4.0予告編で、すでにネタバレしていたこの映画ですが、ネタバレていても、それでも本編で観客をタップリ楽しませてくれます。予告編より本編がおもしろいなんて、今の時代じゃ、けっこう珍しい作品なのかも知れません。

2021年2月21日
PCから投稿
鑑賞方法:映画館

自分の姉が、昔の山姥メイクをしていたのならいざしらず、ちょっとギャルメイクしたからと言って、毎日一緒に住んでいる弟が姉を見間違えるはずがないってことは、常識で考えたって当たり前だと思いますが、それでも「渋谷で姉を他人と勘違いした」という設定でスタートする映画です。

なんともムチャクチャな設定だと思っていましたし、事実、ムチャクチャでした。

弟が自室から「ギャル系の彼女」に電話を掛けて、姉が自分の部屋にドタバタと駆け込んで電話を受ける……って、そのドタバタ音や扉の音や、自分の部屋とは壁一枚しか隔ててないのに、なぜ彼女の秘密が分からないのか。
いやまあこれはそういう映画の設定ですので、きっとこんな点に目くじら立てるほうが野暮なんでしょうけど、無理がありすぎるような気がしました。

しかし、一人二役ではあるものの、その目的が「騙す方向」ではなく、なんとか「弟の誤った愛情」を醒まさせ、相手を傷つけずに別れるための奮闘だったので、こんな話の展開もアリなんたろうなと思え、違和感は演技が進むにつれて徐々に消えて行き、最初からネタバレ系の映画だというのに楽しむことができたので、良かったです。

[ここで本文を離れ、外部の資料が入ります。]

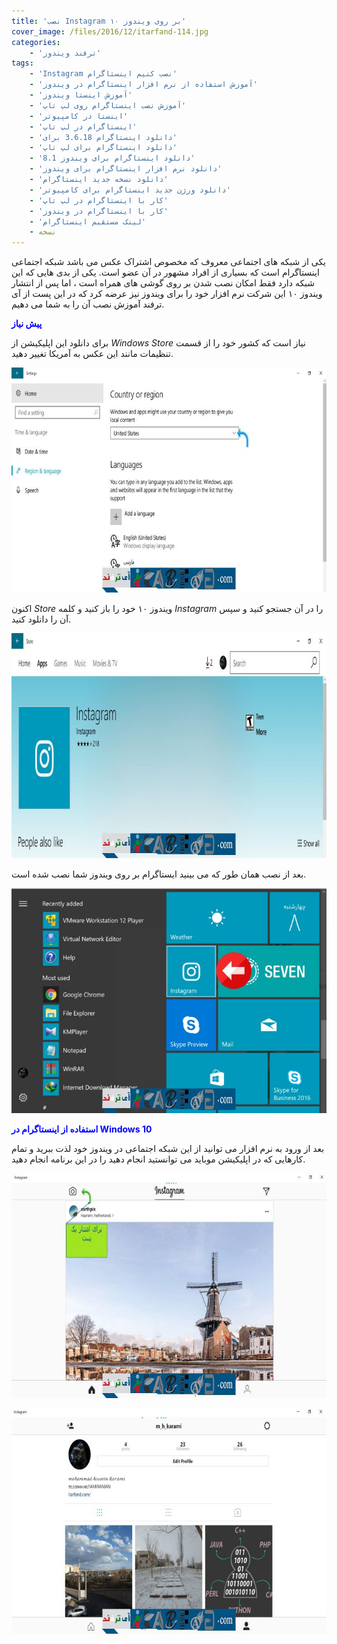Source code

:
```yaml
---
title: 'نصب Instagram بر روی ویندوز ۱۰'
cover_image: /files/2016/12/itarfand-114.jpg
categories:
    - 'ترفند ویندوز'
tags:
    - 'Instagram نصب کنیم اینستاگرام'
    - 'آموزش استفاده از نرم افزار اینستاگرام در ویندوز'
    - 'آموزش اینستا ویندوز'
    - 'آموزش نصب اینستاگرام روی لپ تاپ'
    - 'اینستا در کامپیوتر'
    - 'اینستاگرام در لپ تاپ'
    - 'دانلود اینستاگرام 3.6.18 برای'
    - 'دانلود اینستاگرام برای لپ تاپ'
    - 'دانلود اینستاگرام برای ویندوز 8.1'
    - 'دانلود نرم افزار اینستاگرام برای ویندوز'
    - 'دانلود نسخه جدید اینستاگرام'
    - 'دانلود ورژن جدید اینستاگرام برای کامپیوتر'
    - 'کار با اینستاگرام در لپ تاپ'
    - 'کار با اینستاگرام در ویندوز'
    - 'لینک مستقیم اینستاگرام'
    - نسخه
---
```


یکی از شبکه های اجتماعی معروف که مخصوص اشتراک عکس می باشد شبکه اجتماعی اینستاگرام است که بسیاری از افراد مشهور در آن عضو است. یکی از بدی هایی که این شبکه دارد فقط امکان نصب شدن بر روی گوشی های همراه است ، اما پس از انتشار ویندوز ۱۰ این شرکت نرم افزار خود را برای ویندوز نیز عرضه کرد که در این پست از آی ترفند آموزش نصب آن را به شما می دهیم.

<span style="color: #0000ff;">**پیش نیاز**</span>

برای دانلود این اپلیکیشن از *Windows Store* نیاز است که کشور خود را از قسمت تنظیمات مانند این عکس به آمریکا تغییر دهید.

![mhkarami97](/files/2016/12/itarfand-115.jpg)  

اکنون *Store* ویندوز ۱۰ خود را باز کنید و کلمه *Instagram* را در آن جستجو کنید و سپس آن را دانلود کنید.

![mhkarami97](/files/2016/12/itarfand-116.jpg)  

بعد از نصب همان طور که می بینید ایستاگرام بر روی ویندوز شما نصب شده است.

![mhkarami97](/files/2016/12/itarfand-117.jpg)  

<span style="color: #0000ff;">**استفاده از اینستاگرام در Windows 10**</span>

بعد از ورود به نرم افزار می توانید از این شبکه اجتماعی در ویندوز خود لذت ببرید و تمام کارهایی که در اپلیکیشن موباید می توانستید انجام دهید را در این برنامه انجام دهید.

![mhkarami97](/files/2016/12/itarfand-118.jpg)  

![mhkarami97](/files/2016/12/itarfand-119.jpg)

森七菜は映画の経験が浅く、映画の冒頭のほうでは経験の少なさから来る固さが見え、ちょっとアレアレっと思うシーンがいくつかありました。
ところがどっこい、中盤以降、「演じる楽しさ」に完全に目覚めたようで、一人二役を楽しそうにイキイキと、違和感なく演じ分けており、表情も多彩で急激な成長を見せてくれています。

この映画の経験が、彼女を大きく花開かせたことは間違いないと思いました。

ところで、親が再婚し、連れ子同士が惹かれ合うものの、「姉弟同士で、こんな気持ちを抱いてはいけない」と思う構図は、浜辺美波主演の昨年の実写版「思い、思われ、ふり、ふられ」の構図と、まったく同じです。

こういうのって、最近流行なんでしょうかねぇ?

その無理やりな設定をきちんと演技し尽くし、それぞれ魅力的な作品に仕上げられたという点、両者互角に近いと思えました。
なので、この二人の女優が演技合戦で観客を楽しませる企画を、ぜひ観てみたいものだと思いました。